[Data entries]
*** Block opens ***

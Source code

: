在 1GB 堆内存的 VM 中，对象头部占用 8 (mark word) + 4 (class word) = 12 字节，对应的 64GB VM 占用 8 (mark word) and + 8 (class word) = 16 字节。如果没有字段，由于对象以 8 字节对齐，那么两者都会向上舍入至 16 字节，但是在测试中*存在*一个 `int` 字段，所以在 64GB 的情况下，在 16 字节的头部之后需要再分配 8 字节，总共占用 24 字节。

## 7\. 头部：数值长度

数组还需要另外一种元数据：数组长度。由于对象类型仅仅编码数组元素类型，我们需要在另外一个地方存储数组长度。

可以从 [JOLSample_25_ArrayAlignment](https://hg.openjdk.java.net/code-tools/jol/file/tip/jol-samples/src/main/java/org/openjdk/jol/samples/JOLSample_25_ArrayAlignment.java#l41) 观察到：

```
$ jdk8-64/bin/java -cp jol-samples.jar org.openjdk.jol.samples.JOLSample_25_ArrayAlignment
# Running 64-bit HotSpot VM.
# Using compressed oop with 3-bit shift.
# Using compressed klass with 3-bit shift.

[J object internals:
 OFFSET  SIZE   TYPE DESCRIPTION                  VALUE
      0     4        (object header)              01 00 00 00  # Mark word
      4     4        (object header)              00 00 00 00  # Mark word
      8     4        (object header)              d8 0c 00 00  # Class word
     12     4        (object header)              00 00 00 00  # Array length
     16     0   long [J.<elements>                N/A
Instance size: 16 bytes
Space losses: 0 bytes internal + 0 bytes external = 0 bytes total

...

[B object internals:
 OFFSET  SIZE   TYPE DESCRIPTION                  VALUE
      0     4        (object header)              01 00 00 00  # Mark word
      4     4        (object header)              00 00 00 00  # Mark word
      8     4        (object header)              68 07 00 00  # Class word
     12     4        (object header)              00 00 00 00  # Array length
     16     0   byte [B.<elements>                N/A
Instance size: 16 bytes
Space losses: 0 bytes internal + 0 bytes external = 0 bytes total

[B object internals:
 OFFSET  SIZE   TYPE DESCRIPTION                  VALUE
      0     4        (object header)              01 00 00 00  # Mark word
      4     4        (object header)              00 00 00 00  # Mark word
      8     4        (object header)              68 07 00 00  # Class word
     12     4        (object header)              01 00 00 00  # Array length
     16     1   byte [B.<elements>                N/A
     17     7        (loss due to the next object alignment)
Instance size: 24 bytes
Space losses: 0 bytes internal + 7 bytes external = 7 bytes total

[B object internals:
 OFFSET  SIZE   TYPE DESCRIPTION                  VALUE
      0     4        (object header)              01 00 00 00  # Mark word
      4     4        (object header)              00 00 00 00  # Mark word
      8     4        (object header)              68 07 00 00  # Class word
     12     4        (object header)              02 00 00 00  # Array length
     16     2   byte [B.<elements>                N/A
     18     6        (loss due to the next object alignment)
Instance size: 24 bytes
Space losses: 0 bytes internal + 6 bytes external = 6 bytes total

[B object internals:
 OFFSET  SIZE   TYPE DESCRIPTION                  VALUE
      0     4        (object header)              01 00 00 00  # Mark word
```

*** Block closes ***

- About this exercise -
Count every line in the records that holds "Space" and give that count by itself.

- Response to this exercise -
4